The 1Saath Team12 June 20268 min read

A Watershed Moment for Indian Family Law

In September 2025, the Calcutta High Court passed a comprehensive order introducing Child Access and Custody Guidelines with a Parenting Plan framework — the most detailed and progressive custody reform India has seen in decades. While these guidelines currently apply formally to West Bengal and the Andaman & Nicobar Islands, family lawyers and advocacy groups across the country are treating them as a harbinger of national reform.

If you are navigating a custody dispute anywhere in India right now, understanding what these guidelines say — and what they signal — is not optional. It is essential.

The Core Principle: Custody as a Child's Right, Not a Parent's Prize

The Calcutta HC guidelines reframe the entire custody discourse. Custody and visitation, they say, are not parental privileges to be awarded by courts as a form of competition. They are the child's fundamental rights — the right to know, love, and be loved by both parents. This reframing has profound practical consequences.

Under the guidelines, courts must now prioritise joint parenting arrangements wherever feasible, rather than treating them as exceptional outcomes. The burden, implicitly, shifts: it is no longer on the non-custodial parent to prove why they deserve access, but on the obstructing parent to prove why access should be restricted.

Key Features of the New Framework

1. Mandatory Parenting Plans

Both parents are required to file a parenting plan at the outset of custody proceedings. If they agree, the court approves it. If they do not, the court constructs one — with expert input from child psychologists and welfare officers where needed. The plan must cover daily schedules, school holiday splits, birthday arrangements, healthcare decisions, and communication protocols.

2. Structured Visitation Schedules

Gone are the vague 'reasonable visitation' orders that courts previously relied on and that parents routinely violated without consequence.
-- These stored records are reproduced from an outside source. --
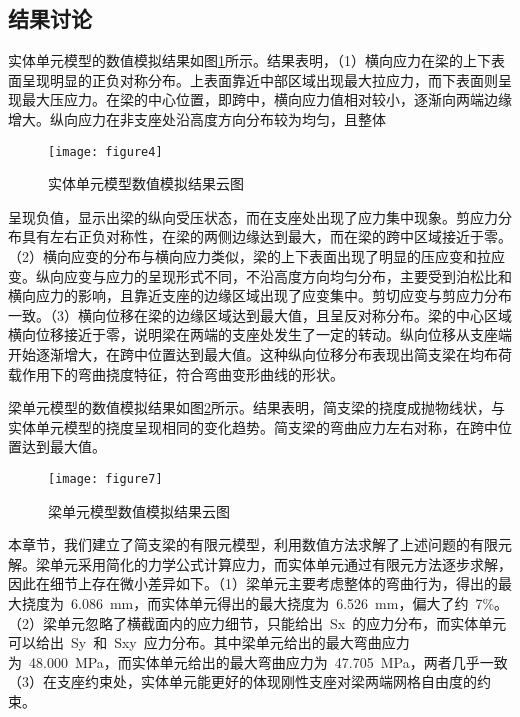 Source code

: \subsection{结果讨论}
\label{cha:discussion2}
实体单元模型的数值模拟结果如图\ref{fig:fea}所示。结果表明，（1）横向应力在梁的上下表面呈现明显的正负对称分布。上表面靠近中部区域出现最大拉应力，而下表面则呈现最大压应力。在梁的中心位置，即跨中，横向应力值相对较小，逐渐向两端边缘增大。纵向应力在非支座处沿高度方向分布较为均匀，且整体\begin{figure}[htbp]
    \centering
	\texttt{[image: figure4]}
    \caption{实体单元模型数值模拟结果云图}
    \label{fig:fea}
\end{figure}呈现负值，显示出梁的纵向受压状态，而在支座处出现了应力集中现象。剪应力分布具有左右正负对称性，在梁的两侧边缘达到最大，而在梁的跨中区域接近于零。（2）横向应变的分布与横向应力类似，梁的上下表面出现了明显的压应变和拉应变。纵向应变与应力的呈现形式不同，不沿高度方向均匀分布，主要受到泊松比和横向应力的影响，且靠近支座的边缘区域出现了应变集中。剪切应变与剪应力分布一致。（3）横向位移在梁的边缘区域达到最大值，且呈反对称分布。梁的中心区域横向位移接近于零，说明梁在两端的支座处发生了一定的转动。纵向位移从支座端开始逐渐增大，在跨中位置达到最大值。这种纵向位移分布表现出简支梁在均布荷载作用下的弯曲挠度特征，符合弯曲变形曲线的形状。

梁单元模型的数值模拟结果如图\ref{fig:BEAMfea}所示。结果表明，简支梁的挠度成抛物线状，与实体单元模型的挠度呈现相同的变化趋势。简支梁的弯曲应力左右对称，在跨中位置达到最大值。
\begin{figure}[htbp]
    \centering
	\texttt{[image: figure7]}
    \caption{梁单元模型数值模拟结果云图}
    \label{fig:BEAMfea}
\end{figure}

本章节，我们建立了简支梁的有限元模型，利用数值方法求解了上述问题的有限元解。梁单元采用简化的力学公式计算应力，而实体单元通过有限元方法逐步求解，因此在细节上存在微小差异如下。（1）梁单元主要考虑整体的弯曲行为，得出的最大挠度为~6.086~mm，而实体单元得出的最大挠度为~6.526~mm，偏大了约~7\%。（2）梁单元忽略了横截面内的应力细节，只能给出~Sx~的应力分布，而实体单元可以给出~Sy~和~Sxy~应力分布。其中梁单元给出的最大弯曲应力为~48.000~MPa，而实体单元给出的最大弯曲应力为~47.705~MPa，两者几乎一致（3）在支座约束处，实体单元能更好的体现刚性支座对梁两端网格自由度的约束。
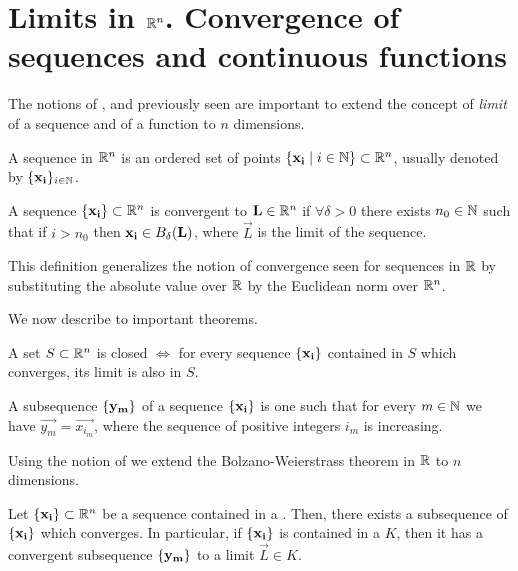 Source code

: \section{Limits in $\Rtn$. Convergence of sequences and continuous functions}

The notions of ,  and  previously seen are important 
to extend the concept of \textit{limit} of a sequence and of a function to $n$ dimensions.

\begin{defn}
    A sequence in $\Rtn$ is an ordered set of points $\set{\vec{x_i}\st i\in\N}\subset\Rtn$, usually denoted by 
    $\set{\vec{x_i}}_{i\in\N}$.
\end{defn}

\begin{defn}
    A sequence $\set{\vec{x_i}}\subset\Rtn$ is convergent to $\vec{L}\in\Rtn$ if $\forall\delta > 0$ there exists $n_0\in\N$
    such that if $i > n_0$ then $\vec{x_i}\in\oball{\delta}{\vec{L}}$, where $\vec{L}$ is the limit of the sequence.
\end{defn}

\begin{note}
    This definition generalizes the notion of convergence seen for sequences in $\R$ by substituting the absolute value 
    over $\R$ by the Euclidean norm over $\Rtn$.
\end{note}

We now describe to important theorems.

\begin{theorem}
    A set $S\subset\Rtn$ is closed $\iff$ for every sequence $\{ \mathbf{x_i} \}$ contained in $S$ which converges, its limit
    is also in $S$.
\end{theorem}

\begin{defn}\label{def:subsequence-rn}
    A subsequence $\{ \mathbf{y_m} \}$ of a sequence $\{ \mathbf{x_i} \}$ is one such that for every $m\in\N$ we have $\vec{y_m} =
    \vec{x_{i_m}}$, where the sequence of positive integers $i_m$ is increasing. 
\end{defn}

Using the notion of  we extend the Bolzano-Weierstrass theorem in $\R$ to $n$ dimensions.

\begin{theorem}
    Let $\set{\vec{x_i}}\subset\Rtn$ be a sequence contained in a . Then, there exists a subsequence
    of $\{ \mathbf{x_i} \}$ which converges. In particular, if $\{ \mathbf{x_i} \}$ is contained in a  $K$,
    then it has a convergent subsequence $\{ \mathbf{y_m} \}$ to a limit $\vec{L}\in K$.
\end{theorem}

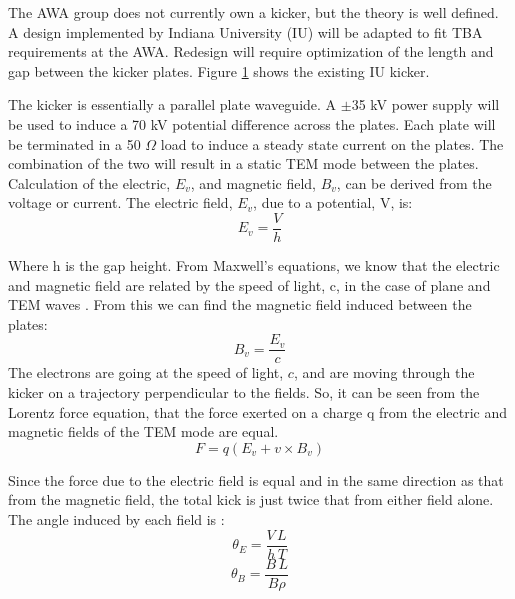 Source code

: \documentclass{iitthesis}
\begin{document}


The AWA group does not currently own a kicker, but the theory is well defined. 
A design implemented by Indiana University (IU) \cite{iukicker}
will be adapted to fit TBA requirements at the AWA. Redesign will require optimization
of the length and gap between the kicker plates. Figure \ref{fig:IUkicker} shows the existing IU kicker.
\begin{figure}[h]
	\begin{center}
		\label{fig:IUkicker}
	\end{center}
\end{figure}
The kicker is essentially a parallel plate waveguide. 
A $\pm$35 kV power supply will be used to induce a 70 kV potential difference 
across the plates. Each plate will be terminated in a 50 $\Omega$ load to induce a steady 
state current on the plates. The combination of the two will result in a static TEM mode 
between the plates. Calculation of the electric, $E_v$, and magnetic field, $B_v$,
can be derived from the voltage or current. The electric field, $E_v$, due to a potential, V, is: 
\begin{equation}
E_v=\frac{V}{h}
\end{equation}

Where h is the gap height. From Maxwell's equations, we know that the electric and magnetic 
field are related by the speed of light, c, in the case of plane and TEM waves \cite{pozar}. 
From this we can find the magnetic field induced between the plates: 
\begin{equation}
B_v=\frac{E_v}{c}
\end{equation}
The electrons are going at the speed of light, $c$, and are moving through the kicker on a 
trajectory perpendicular to the fields.  So, it can be seen from the Lorentz force equation, that the force 
exerted on a charge q from the electric and magnetic fields of the TEM mode are equal. 
\begin{equation}
F=q(E_v+v\times B_v)
\end{equation}

Since the force due to the electric field is equal and in the same direction as that from the magnetic field, 
the total kick is just twice that from either field alone.  The angle induced by each field is \cite{iukicker, Wiedemann}:  
\begin{equation}
\theta_E= \frac{V\,L}{h\,T}
\end{equation}
\begin{equation}
\theta_B= \frac{B\,L}{B\rho}
\end{equation}
\end{document}
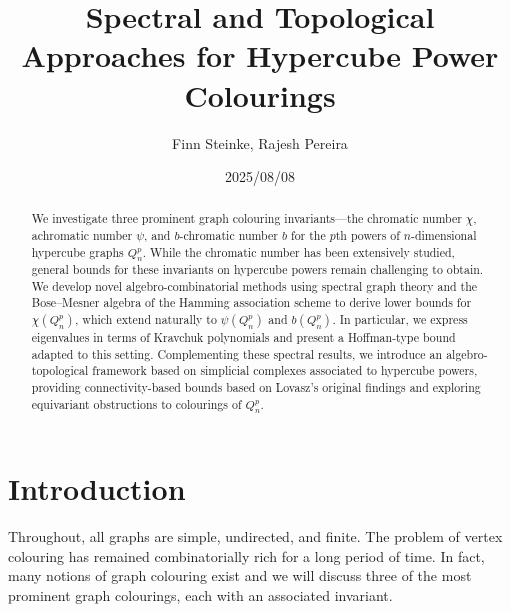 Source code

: \documentclass[12pt]{amsart}
\title[Approaches for Hypercube Power Colourings]{Spectral and Topological Approaches for Hypercube Power Colourings}
\author{Finn Steinke, Rajesh Pereira}
\date{2025/08/08}
\numberwithin{figure}{section}
\theoremstyle{plain}
\begin{document}
\begin{abstract}
We investigate three prominent graph colouring invariants—the chromatic number $\chi$, achromatic number $\psi$, and $b$-chromatic number $b$ for the $p$th powers of $n$-dimensional hypercube graphs $Q_{n}^{p}$. While the chromatic number has been extensively studied, general bounds for these invariants on hypercube powers remain challenging to obtain. We develop novel algebro-combinatorial methods using spectral graph theory and the Bose–Mesner algebra of the Hamming association scheme to derive lower bounds for $\chi(Q_{n}^{p})$, which extend naturally to $\psi(Q_{n}^{p})$ and $b(Q_{n}^{p})$. In particular, we express eigenvalues in terms of Kravchuk polynomials and present a Hoffman-type bound adapted to this setting. Complementing these spectral results, we introduce an algebro-topological framework based on simplicial complexes associated to hypercube powers, providing connectivity-based bounds based on Lovasz's original findings and exploring equivariant obstructions to colourings of $Q_{n}^{p}$.
\end{abstract}

\maketitle

\tableofcontents

\section{Introduction}
\indent Throughout, all graphs are simple, undirected, and finite. The problem of vertex colouring has remained combinatorially rich for a long period of time. In fact, many notions of graph colouring exist and we will discuss three of the most prominent graph colourings, each with an associated invariant.
\end{document}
The guidelines specify weekend overnight visits, weekday contact options (subject to school distance), and dedicated holiday time for each parent — including each parent's own birthday.

3. Extended Family Relationships

In a significant expansion of the child's relationship rights, the guidelines explicitly protect the child's bonds with grandparents, cousins, and other extended family members on both sides. A custody arrangement that severs a child from one side of their family entirely is now presumptively problematic.

4. Alignment with UN Convention on the Rights of the Child

The guidelines draw explicitly on international obligations under the UN CRC, as well as recommendations from the Law Commission of India's Report No. 257, which had long advocated for joint custody codification. This international framing gives the guidelines added legal weight.

Even if your case is outside West Bengal, citing these guidelines in your pleadings can strengthen arguments for shared parenting and structured visitation. Ask your lawyer about this.

What This Means If You're a Non-Custodial Parent

If you have been surviving on vague, unenforceable access orders — or if you have been denied access entirely — these guidelines offer a template to push for clarity. The emphasis on child-centric, plan-based arrangements means you can approach the court not just to assert your rights, but to advocate for a structured regime that serves your child.

What This Means If You Have Primary Custody

If you have been the primary caregiver and are concerned about co-parenting arrangements, the guidelines also protect you. They do not mandate equal time-sharing in all cases — only that both parents are meaningfully involved wherever this serves the child. High-conflict situations, domestic abuse history, or demonstrated risk to the child can still justify restricted or supervised contact.

The Enforcement Question

Critics of India's family court system rightly point out that orders on paper and orders in practice are very different things. The guidelines address enforcement by requiring specific, time-bound, and unambiguous parenting plans — precisely because vague orders are what makes enforcement so difficult. Parents who violate structured plans face contempt proceedings on a clearer factual record.

Looking Ahead

India's family law remains a patchwork of personal laws without a uniform child custody statute. But the Calcutta HC guidelines, combined with Supreme Court directions and Law Commission recommendations, are building a jurisprudential foundation for reform. For parents in custody disputes today, the message is clear: the legal culture is shifting toward the child's right to both parents. Understanding and engaging with that shift is your best legal strategy.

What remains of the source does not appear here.